** Work to be completed **
Search the listing below for the string "they" and show each line that contains it.

### Provided records ###

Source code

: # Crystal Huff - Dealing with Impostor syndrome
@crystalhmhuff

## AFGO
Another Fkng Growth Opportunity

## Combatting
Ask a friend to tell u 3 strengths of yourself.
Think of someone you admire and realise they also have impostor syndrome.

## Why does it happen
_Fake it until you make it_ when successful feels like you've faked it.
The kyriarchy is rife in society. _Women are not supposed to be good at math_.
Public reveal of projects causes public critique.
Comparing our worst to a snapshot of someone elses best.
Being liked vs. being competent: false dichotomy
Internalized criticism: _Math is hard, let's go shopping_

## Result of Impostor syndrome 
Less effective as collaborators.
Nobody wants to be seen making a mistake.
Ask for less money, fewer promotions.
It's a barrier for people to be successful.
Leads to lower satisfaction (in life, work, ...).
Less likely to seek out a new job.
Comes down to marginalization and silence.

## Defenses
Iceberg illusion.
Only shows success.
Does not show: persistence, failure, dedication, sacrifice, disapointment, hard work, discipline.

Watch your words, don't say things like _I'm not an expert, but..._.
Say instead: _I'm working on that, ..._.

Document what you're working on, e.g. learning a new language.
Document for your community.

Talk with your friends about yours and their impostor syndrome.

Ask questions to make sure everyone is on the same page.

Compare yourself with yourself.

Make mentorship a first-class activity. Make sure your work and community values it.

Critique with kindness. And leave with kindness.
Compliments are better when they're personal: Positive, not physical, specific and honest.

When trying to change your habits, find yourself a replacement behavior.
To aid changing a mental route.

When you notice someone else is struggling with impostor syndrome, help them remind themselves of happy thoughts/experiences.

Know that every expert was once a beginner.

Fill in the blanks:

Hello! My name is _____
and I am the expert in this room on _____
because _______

###

** Output **
Think of someone you admire and realise they also have impostor syndrome.
Compliments are better when they're personal: Positive, not physical, specific and honest.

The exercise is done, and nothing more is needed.